Prompt -
Retype the lines below exactly, but only those from the line that has "### resource" through the line that has "2. View pending applications dashboard". Omit every picture.

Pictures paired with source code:
• • • •

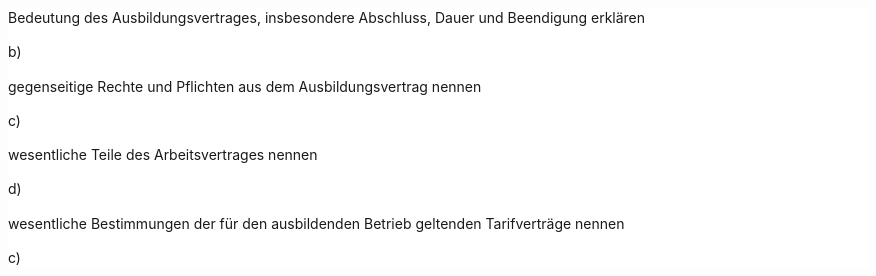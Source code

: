 </td>

<td style align="left" valign="top" charoff="50">

Bedeutung des Ausbildungsvertrages, insbesondere Abschluss, Dauer und
Beendigung erklären

</td>

</tr>

<tr>

<td style align="left" valign="top" charoff="50">

b)

</td>

<td style align="left" valign="top" charoff="50">

gegenseitige Rechte und Pflichten aus dem Ausbildungsvertrag nennen

</td>

</tr>

<tr>

<td style align="left" valign="top" charoff="50">

c)

</td>

<td style align="left" valign="top" charoff="50">

wesentliche Teile des Arbeitsvertrages nennen

</td>

</tr>

<tr>

<td style align="left" valign="top" charoff="50">

d)

</td>

<td style align="left" valign="top" charoff="50">

wesentliche Bestimmungen der für den ausbildenden Betrieb geltenden
Tarifverträge nennen

</td>

</tr>

<tr style="border-bottom: 0.5pt solid ; ">

<td style="border-bottom: 0.5pt solid ; " align="left" valign="top" charoff="50">

c)

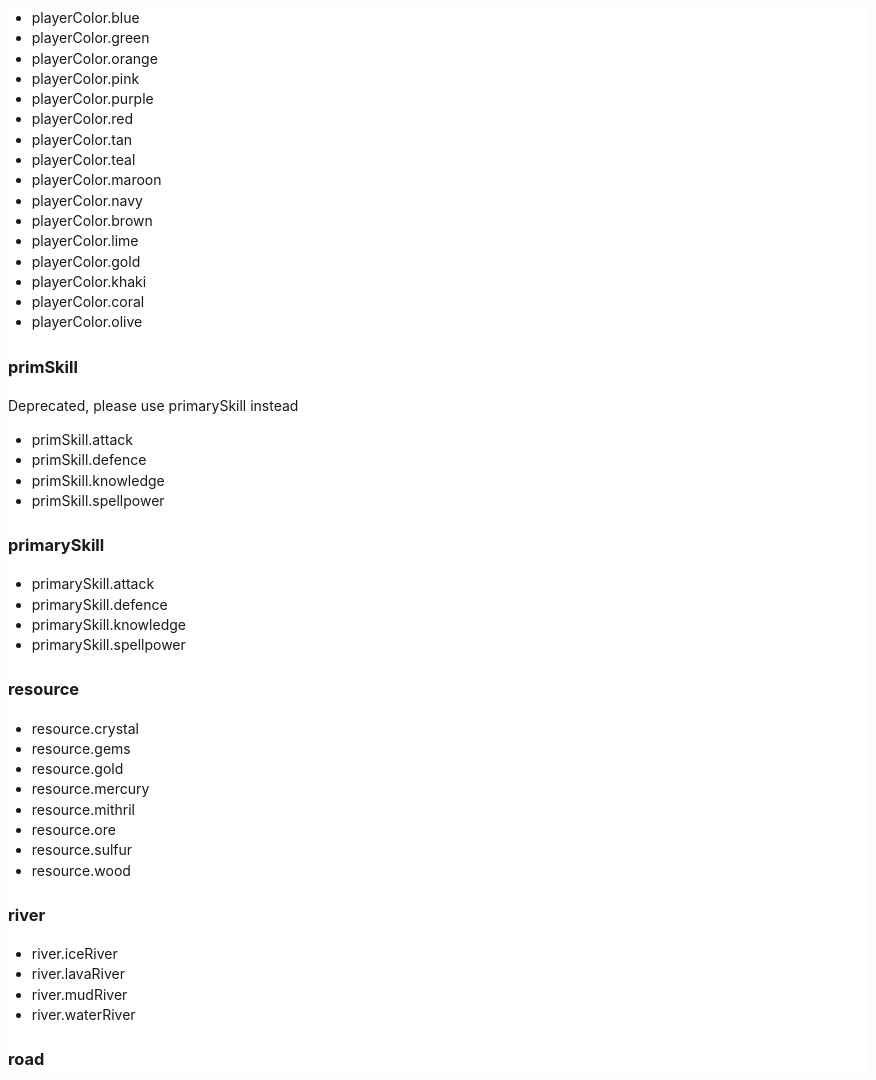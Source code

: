 - playerColor.blue
- playerColor.green
- playerColor.orange
- playerColor.pink
- playerColor.purple
- playerColor.red
- playerColor.tan
- playerColor.teal
- playerColor.maroon
- playerColor.navy
- playerColor.brown
- playerColor.lime
- playerColor.gold
- playerColor.khaki
- playerColor.coral
- playerColor.olive

### primSkill

Deprecated, please use primarySkill instead

- primSkill.attack
- primSkill.defence
- primSkill.knowledge
- primSkill.spellpower

### primarySkill

- primarySkill.attack
- primarySkill.defence
- primarySkill.knowledge
- primarySkill.spellpower

### resource

- resource.crystal
- resource.gems
- resource.gold
- resource.mercury
- resource.mithril
- resource.ore
- resource.sulfur
- resource.wood

### river

- river.iceRiver
- river.lavaRiver
- river.mudRiver
- river.waterRiver

### road
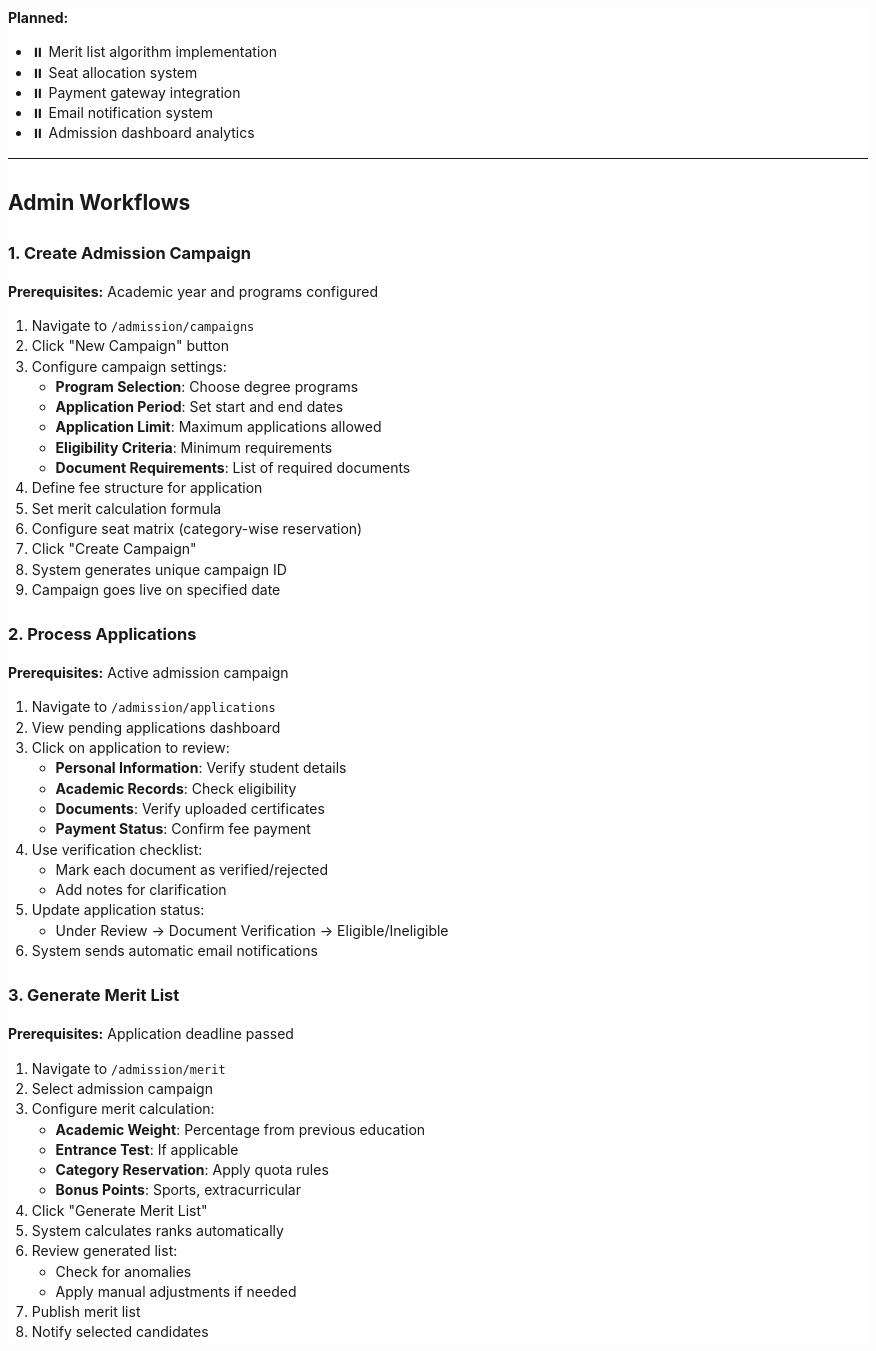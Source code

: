 **Planned:**
- ⏸️ Merit list algorithm implementation
- ⏸️ Seat allocation system
- ⏸️ Payment gateway integration
- ⏸️ Email notification system
- ⏸️ Admission dashboard analytics

---

## Admin Workflows

### 1. Create Admission Campaign
**Prerequisites:** Academic year and programs configured

1. Navigate to `/admission/campaigns`
2. Click "New Campaign" button
3. Configure campaign settings:
   - **Program Selection**: Choose degree programs
   - **Application Period**: Set start and end dates
   - **Application Limit**: Maximum applications allowed
   - **Eligibility Criteria**: Minimum requirements
   - **Document Requirements**: List of required documents
4. Define fee structure for application
5. Set merit calculation formula
6. Configure seat matrix (category-wise reservation)
7. Click "Create Campaign"
8. System generates unique campaign ID
9. Campaign goes live on specified date

### 2. Process Applications
**Prerequisites:** Active admission campaign

1. Navigate to `/admission/applications`
2. View pending applications dashboard
3. Click on application to review:
   - **Personal Information**: Verify student details
   - **Academic Records**: Check eligibility
   - **Documents**: Verify uploaded certificates
   - **Payment Status**: Confirm fee payment
4. Use verification checklist:
   - Mark each document as verified/rejected
   - Add notes for clarification
5. Update application status:
   - Under Review → Document Verification → Eligible/Ineligible
6. System sends automatic email notifications

### 3. Generate Merit List
**Prerequisites:** Application deadline passed

1. Navigate to `/admission/merit`
2. Select admission campaign
3. Configure merit calculation:
   - **Academic Weight**: Percentage from previous education
   - **Entrance Test**: If applicable
   - **Category Reservation**: Apply quota rules
   - **Bonus Points**: Sports, extracurricular
4. Click "Generate Merit List"
5. System calculates ranks automatically
6. Review generated list:
   - Check for anomalies
   - Apply manual adjustments if needed
7. Publish merit list
8. Notify selected candidates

• • • •

Result below -
### resource

- resource.crystal
- resource.gems
- resource.gold
- resource.mercury
- resource.mithril
- resource.ore
- resource.sulfur
- resource.wood

### river

- river.iceRiver
- river.lavaRiver
- river.mudRiver
- river.waterRiver

### road
Source code

: **Planned:**
- ⏸️ Merit list algorithm implementation
- ⏸️ Seat allocation system
- ⏸️ Payment gateway integration
- ⏸️ Email notification system
- ⏸️ Admission dashboard analytics

---

## Admin Workflows

### 1. Create Admission Campaign
**Prerequisites:** Academic year and programs configured

1. Navigate to `/admission/campaigns`
2. Click "New Campaign" button
3. Configure campaign settings:
   - **Program Selection**: Choose degree programs
   - **Application Period**: Set start and end dates
   - **Application Limit**: Maximum applications allowed
   - **Eligibility Criteria**: Minimum requirements
   - **Document Requirements**: List of required documents
4. Define fee structure for application
5. Set merit calculation formula
6. Configure seat matrix (category-wise reservation)
7. Click "Create Campaign"
8. System generates unique campaign ID
9. Campaign goes live on specified date

### 2. Process Applications
**Prerequisites:** Active admission campaign

1. Navigate to `/admission/applications`
2. View pending applications dashboard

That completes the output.